Synthetic commodities, such as Bitcoin, have thus far demonstrated low correlation with stocks, currencies, and precious metals. However, today’s synthetics are also highly correlated with each other and with Bitcoin.

The natural question to ask is: can a synthetic commodity have low correlation with both Bitcoin and traditional asset groups?

In this paper, we 1) introduce Ampleforth: a new synthetic commodity and 2) suggest that the Ampleforth protocol, detailed below, will produce a step-function-like volatility fingerprint that is distinct from existing synthetics.

The paper simply:

1. OBSERVES That Bitcoin has been uncorrelated with traditional assets.

2. ASKS Whether it's possible to create an asset that is uncorrelated with both Bitcoin and traditional assets. 

3. PROPOSES A testable theory and details a system.

Whenever I tell people that I work in the cryptocurrency space, and they start rolling their eyes, I show them the abstract to the Ampleforth paper.

Like clockwork, the reactions I get afterwards are almost always of surprise, delight, and notably relief. This “turnaround” happens quickly—even in loud, crowded, environments.

It is as if people suddenly go from thinking crypto is full of delusional extremists, to thinking that we’re scientists, engineers, or otherwise “sane” people. Occasionally, they even think I’m onto something.

Things are Looking “Positive” for Bitcoin

This table, tracking the evolution of Bitcoin’s narrative over time, shows the asset trending towards an increasingly positive economic thesis.

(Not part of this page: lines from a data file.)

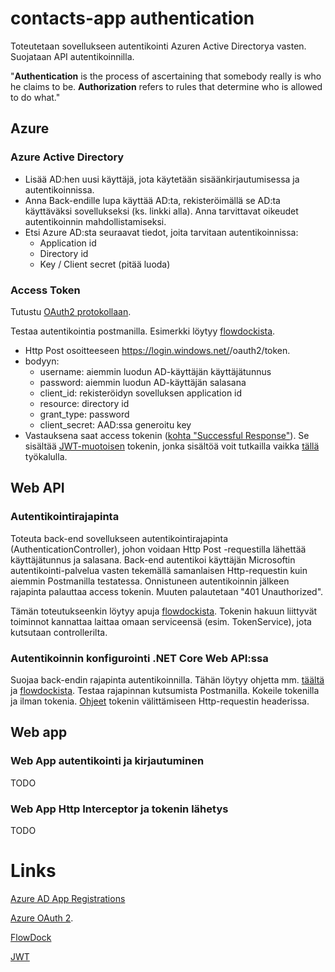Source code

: # contacts-app authentication

Toteutetaan sovellukseen autentikointi Azuren Active Directorya vasten. Suojataan API autentikoinnilla.

"<b>Authentication</b> is the process of ascertaining that somebody really is who he claims to be.
<b>Authorization</b> refers to rules that determine who is allowed to do what."

## Azure
### Azure Active Directory
- Lisää AD:hen uusi käyttäjä, jota käytetään sisäänkirjautumisessa ja autentikoinnissa.
- Anna Back-endille lupa käyttää AD:ta, rekisteröimällä se AD:ta käyttäväksi sovellukseksi (ks. linkki alla). Anna tarvittavat oikeudet autentikoinnin mahdollistamiseksi.
- Etsi Azure AD:sta seuraavat tiedot, joita tarvitaan autentikoinnissa:
    - Application id
    - Directory id
    - Key / Client secret (pitää luoda)
    
### Access Token

Tutustu [OAuth2 protokollaan](https://docs.microsoft.com/en-us/azure/active-directory/develop/active-directory-v2-protocols).

Testaa autentikointia postmanilla. Esimerkki löytyy [flowdockista](https://www.flowdock.com/app/saimia/webapps/threads/sM5uD3l6YC9ZtDG1KaF4H3J-qbc).
- Http Post osoitteeseen https://login.windows.net/<directoryId>/oauth2/token.
- bodyyn:
    -  username: aiemmin luodun AD-käyttäjän käyttäjätunnus
    -  password: aiemmin luodun AD-käyttäjän salasana
    -  client_id: rekisteröidyn sovelluksen application id
    -  resource: directory id
    -  grant_type: password
    -  client_secret: AAD:ssa generoitu key
- Vastauksena saat access tokenin ([kohta "Successful Response"](https://docs.microsoft.com/en-us/azure/active-directory/develop/active-directory-protocols-oauth-code#oauth-20-authorization-flow)).
Se sisältää [JWT-muotoisen](https://jwt.io/introduction/) tokenin, jonka sisältöä voit tutkailla vaikka [tällä](https://jwt.io/) työkalulla.

## Web API
### Autentikointirajapinta

Toteuta back-end sovellukseen autentikointirajapinta (AuthenticationController), johon voidaan Http Post -requestilla lähettää käyttäjätunnus ja salasana.
Back-end autentikoi käyttäjän Microsoftin autentikointi-palvelua vasten tekemällä samanlaisen Http-requestin kuin aiemmin Postmanilla testatessa.
Onnistuneen autentikoinnin jälkeen rajapinta palauttaa access tokenin. Muuten palautetaan "401 Unauthorized".

Tämän toteutukseenkin löytyy apuja [flowdockista](https://www.flowdock.com/app/saimia/webapps/threads/sM5uD3l6YC9ZtDG1KaF4H3J-qbc).
Tokenin hakuun liittyvät toiminnot kannattaa laittaa omaan serviceensä (esim. TokenService), jota kutsutaan controllerilta.

### Autentikoinnin konfigurointi .NET Core Web API:ssa

Suojaa back-endin rajapinta autentikoinnilla. Tähän löytyy ohjetta mm. [täältä](https://docs.microsoft.com/en-us/azure/architecture/multitenant-identity/web-api) ja [flowdockista](https://www.flowdock.com/app/saimia/webapps/threads/sM5uD3l6YC9ZtDG1KaF4H3J-qbc).
Testaa rajapinnan kutsumista Postmanilla. Kokeile tokenilla ja ilman tokenia. [Ohjeet](https://docs.microsoft.com/en-us/azure/active-directory/develop/active-directory-protocols-oauth-code#use-the-access-token-to-access-the-resource) tokenin välittämiseen Http-requestin headerissa.


## Web app
### Web App autentikointi ja kirjautuminen
TODO

### Web App Http Interceptor ja tokenin lähetys
TODO

# Links
[Azure AD App Registrations](https://docs.microsoft.com/en-us/azure/active-directory/develop/active-directory-integrating-applications)

[Azure OAuth 2](https://docs.microsoft.com/en-us/azure/active-directory/develop/active-directory-v2-protocols).

[FlowDock]([flowdockista](https://www.flowdock.com/app/saimia/webapps/threads/sM5uD3l6YC9ZtDG1KaF4H3J-qbc))

[JWT](https://jwt.io/introduction/)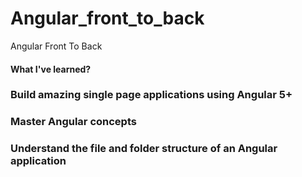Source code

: # Angular_front_to_back
Angular Front To Back 

#### What I've learned?

### Build amazing single page applications using Angular 5+

### Master Angular concepts

### Understand the file and folder structure of an Angular application
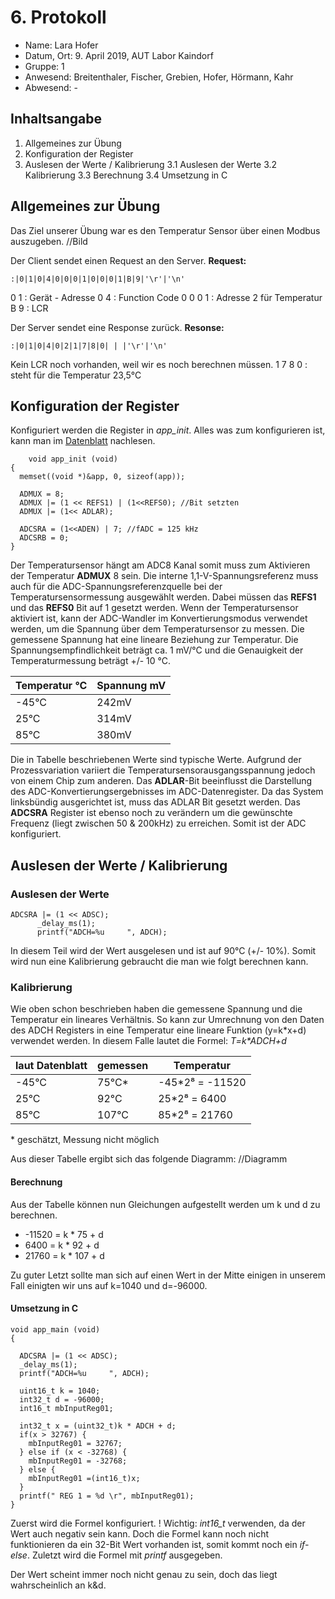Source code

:  # 6. Protokoll	
 - Name: Lara Hofer
 - Datum, Ort: 9. April 2019, AUT Labor Kaindorf
 - Gruppe: 1
 - Anwesend: Breitenthaler, Fischer, Grebien, Hofer, Hörmann, Kahr
 - Abwesend: -
 
## Inhaltsangabe
1. Allgemeines zur Übung
2. Konfiguration der Register
3. Auslesen der Werte / Kalibrierung
 3.1 Auslesen der Werte
 3.2 Kalibrierung
 3.3 Berechnung
 3.4 Umsetzung in C

## Allgemeines zur Übung
Das Ziel unserer Übung war es den Temperatur Sensor über einen Modbus auszugeben. 
//Bild

Der Client sendet einen Request an den Server.
**Request:**

    :|0|1|0|4|0|0|0|1|0|0|0|1|B|9|'\r'|'\n'
0 1 : Gerät - Adresse
0 4 : Function Code
0 0 0 1 : Adresse 2 für Temperatur
B 9 : LCR


Der Server sendet eine Response zurück.
**Resonse:**

    :|0|1|0|4|0|2|1|7|8|0| | |'\r'|'\n'
Kein LCR noch vorhanden, weil wir es noch berechnen müssen.
1 7 8 0 : steht für die Temperatur 23,5°C


## Konfiguration der Register
Konfiguriert werden die Register in *app_init*. Alles was zum konfigurieren ist, kann man im  [Datenblatt](https://www.sparkfun.com/datasheets/Components/SMD/ATMega328.pdf) nachlesen.

        void app_init (void)
    {
      memset((void *)&app, 0, sizeof(app));
      
      ADMUX = 8;
      ADMUX |= (1 << REFS1) | (1<<REFS0); //Bit setzten
      ADMUX |= (1<< ADLAR);
      
      ADCSRA = (1<<ADEN) | 7; //fADC = 125 kHz
      ADCSRB = 0;
    }
Der Temperatursensor hängt am ADC8 Kanal somit muss zum Aktivieren der Temperatur **ADMUX** 8 sein. Die interne 1,1-V-Spannungsreferenz muss auch für die ADC-Spannungsreferenzquelle bei der Temperatursensormessung ausgewählt werden. Dabei müssen das **REFS1** und das **REFS0** Bit auf 1 gesetzt werden. Wenn der Temperatursensor aktiviert ist, kann der ADC-Wandler im Konvertierungsmodus verwendet werden, um die Spannung über dem Temperatursensor zu messen. Die gemessene Spannung hat eine lineare Beziehung zur Temperatur. Die Spannungsempfindlichkeit beträgt ca. 1 mV/°C und die Genauigkeit der Temperaturmessung beträgt +/- 10 °C.

|Temperatur °C|  Spannung mV|
|--|--|
| -45°C | 242mV |
|  25°C | 314mV |
|  85°C | 380mV |

Die in Tabelle beschriebenen Werte sind typische Werte. Aufgrund der Prozessvariation variiert die Temperatursensorausgangsspannung jedoch von einem Chip zum anderen.
Das **ADLAR**-Bit beeinflusst die Darstellung des ADC-Konvertierungsergebnisses im ADC-Datenregister. Da das System linksbündig ausgerichtet ist, muss das ADLAR Bit gesetzt werden. Das **ADCSRA** Register ist ebenso noch zu verändern um die gewünschte Frequenz (liegt zwischen 50 & 200kHz) zu erreichen. 
Somit ist der ADC konfiguriert.

## Auslesen der Werte / Kalibrierung



### Auslesen der Werte

    ADCSRA |= (1 << ADSC);
          _delay_ms(1);
          printf("ADCH=%u     ", ADCH);
In diesem Teil wird der Wert ausgelesen und ist auf 90°C (+/- 10%). Somit wird nun eine Kalibrierung gebraucht die man wie folgt berechnen kann.

### Kalibrierung
Wie oben schon beschrieben haben die gemessene Spannung und die Temperatur ein lineares Verhältnis. So kann zur Umrechnung von den Daten des ADCH Registers in eine Temperatur eine lineare Funktion (y=k\*x+d) verwendet werden. In diesem Falle lautet die Formel: *T=k\*ADCH+d*


|laut Datenblatt|  gemessen | Temperatur |
|--|--|--|
| -45°C | 75°C* | -45*2⁸ = -11520 |
|  25°C | 92°C | 25*2⁸ = 6400 |
|  85°C | 107°C | 85*2⁸ = 21760 |
\* geschätzt, Messung nicht möglich

Aus dieser Tabelle ergibt sich das folgende Diagramm:
//Diagramm

#### Berechnung
Aus der Tabelle können nun Gleichungen aufgestellt werden um k und d zu berechnen.

 - -11520 = k \* 75 + d
 -   6400 = k \* 92 + d
 -  21760 = k \* 107 + d

Zu guter Letzt sollte man sich auf einen Wert in der Mitte einigen in unserem Fall einigten wir uns auf k=1040 und d=-96000.

#### Umsetzung in C
    void app_main (void)
    {
      
      ADCSRA |= (1 << ADSC);
      _delay_ms(1);
      printf("ADCH=%u     ", ADCH);
      
      uint16_t k = 1040;
      int32_t d = -96000;
      int16_t mbInputReg01;
      
      int32_t x = (uint32_t)k * ADCH + d;
      if(x > 32767) {
        mbInputReg01 = 32767;
      } else if (x < -32768) {
        mbInputReg01 = -32768;
      } else {
        mbInputReg01 =(int16_t)x;
      }
      printf(" REG 1 = %d \r", mbInputReg01);
    }
Zuerst wird die Formel konfiguriert.
! Wichtig: *int16_t* verwenden, da der Wert auch negativ sein kann.
Doch die Formel kann noch nicht funktionieren da ein 32-Bit Wert vorhanden ist, somit kommt noch ein *if-else*.
Zuletzt wird die Formel mit *printf* ausgegeben.


Der Wert scheint immer noch nicht genau zu sein, doch das liegt wahrscheinlich an k&d.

Prior to 2017, we saw narratives attaching themselves to the notion of “replacing” sovereign solutions. The implication being that something is catastrophically broken with existing systems of government, and Bitcoin is the solution.

Yet after 2017, we see narratives distancing themselves from concepts of government altogether. Eventually, coalescing into an “uncorrelated asset” thesis which embodies the positive economic description of what Bitcoin is today, without diminishing its potential for global-impact or price appreciation.

But why the directional change? Doesn’t the angriest person always win on the internet? Have we not fully transitioned into a post-truth era?

Perhaps it’s because a great many people now, want to partake in the upside of Bitcoin as an investment asset, but are unwilling to identify with extremist ideologies. After all, normative economic perspectives are seldom agreeable.

Or perhaps the litany of false promises left behind by 2017 evangelists has fatigued the world, irrevocably upping the standard of what the public requires as an explanation for why Bitcoin is a good investment. Natural selection?

Whatever the case, I’m reminded of this tweet by Peter Schiff in which he gloats about Bitcoin’s price dropping near the end of 2019.

My sense is — there’s something interesting going on — when one of crypto’s most vocal antagonists is caught actively reinforcing a narrative that supports Bitcoin, even as he wishes a swift death upon it.

Perhaps that’s the power of positive economics.